(Records from a data collection)
+===+

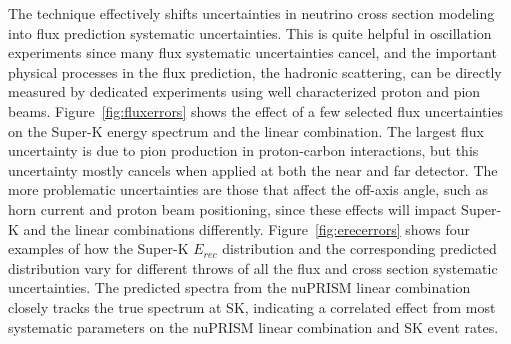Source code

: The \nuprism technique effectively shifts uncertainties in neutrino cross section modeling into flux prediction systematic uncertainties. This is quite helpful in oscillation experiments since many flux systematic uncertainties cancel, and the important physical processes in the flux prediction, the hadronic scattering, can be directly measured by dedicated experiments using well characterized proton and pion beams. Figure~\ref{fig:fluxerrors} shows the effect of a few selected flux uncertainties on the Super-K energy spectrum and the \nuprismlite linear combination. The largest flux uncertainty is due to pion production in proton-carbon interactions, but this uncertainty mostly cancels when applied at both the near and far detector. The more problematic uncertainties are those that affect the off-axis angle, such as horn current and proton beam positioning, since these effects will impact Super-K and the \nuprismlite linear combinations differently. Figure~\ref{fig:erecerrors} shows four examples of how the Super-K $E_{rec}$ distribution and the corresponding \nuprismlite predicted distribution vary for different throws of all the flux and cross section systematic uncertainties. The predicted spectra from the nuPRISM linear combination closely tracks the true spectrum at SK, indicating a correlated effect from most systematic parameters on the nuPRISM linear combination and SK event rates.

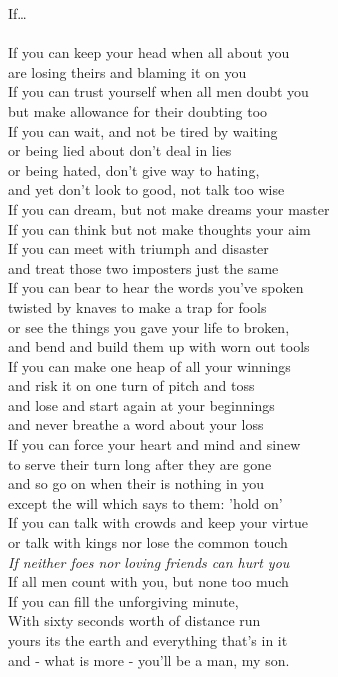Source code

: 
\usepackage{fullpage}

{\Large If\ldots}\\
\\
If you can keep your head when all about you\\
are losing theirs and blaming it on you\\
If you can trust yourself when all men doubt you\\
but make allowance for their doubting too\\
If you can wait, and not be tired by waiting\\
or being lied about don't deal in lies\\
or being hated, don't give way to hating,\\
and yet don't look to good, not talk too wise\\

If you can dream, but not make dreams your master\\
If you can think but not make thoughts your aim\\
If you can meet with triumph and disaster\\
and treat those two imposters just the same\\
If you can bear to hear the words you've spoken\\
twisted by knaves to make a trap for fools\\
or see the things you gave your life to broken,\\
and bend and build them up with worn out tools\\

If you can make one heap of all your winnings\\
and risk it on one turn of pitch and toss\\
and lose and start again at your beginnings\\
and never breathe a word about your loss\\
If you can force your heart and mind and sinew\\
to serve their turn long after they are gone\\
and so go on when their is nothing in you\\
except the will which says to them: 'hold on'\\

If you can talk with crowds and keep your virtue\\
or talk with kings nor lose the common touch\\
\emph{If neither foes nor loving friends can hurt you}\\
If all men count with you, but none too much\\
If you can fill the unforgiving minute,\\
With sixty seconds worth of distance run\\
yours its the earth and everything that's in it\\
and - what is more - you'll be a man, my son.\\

+===+

• WHAT TO DO:
Nothing should appear in the output except the lines from the one with "are losing theirs and blaming it on you\\" through the end of the records above, copied exactly.

• YOUR SOLUTION:
are losing theirs and blaming it on you\\
If you can trust yourself when all men doubt you\\
but make allowance for their doubting too\\
If you can wait, and not be tired by waiting\\
or being lied about don't deal in lies\\
or being hated, don't give way to hating,\\
and yet don't look to good, not talk too wise\\

If you can dream, but not make dreams your master\\
If you can think but not make thoughts your aim\\
If you can meet with triumph and disaster\\
and treat those two imposters just the same\\
If you can bear to hear the words you've spoken\\
twisted by knaves to make a trap for fools\\
or see the things you gave your life to broken,\\
and bend and build them up with worn out tools\\

If you can make one heap of all your winnings\\
and risk it on one turn of pitch and toss\\
and lose and start again at your beginnings\\
and never breathe a word about your loss\\
If you can force your heart and mind and sinew\\
to serve their turn long after they are gone\\
and so go on when their is nothing in you\\
except the will which says to them: 'hold on'\\

If you can talk with crowds and keep your virtue\\
or talk with kings nor lose the common touch\\
\emph{If neither foes nor loving friends can hurt you}\\
If all men count with you, but none too much\\
If you can fill the unforgiving minute,\\
With sixty seconds worth of distance run\\
yours its the earth and everything that's in it\\
and - what is more - you'll be a man, my son.\\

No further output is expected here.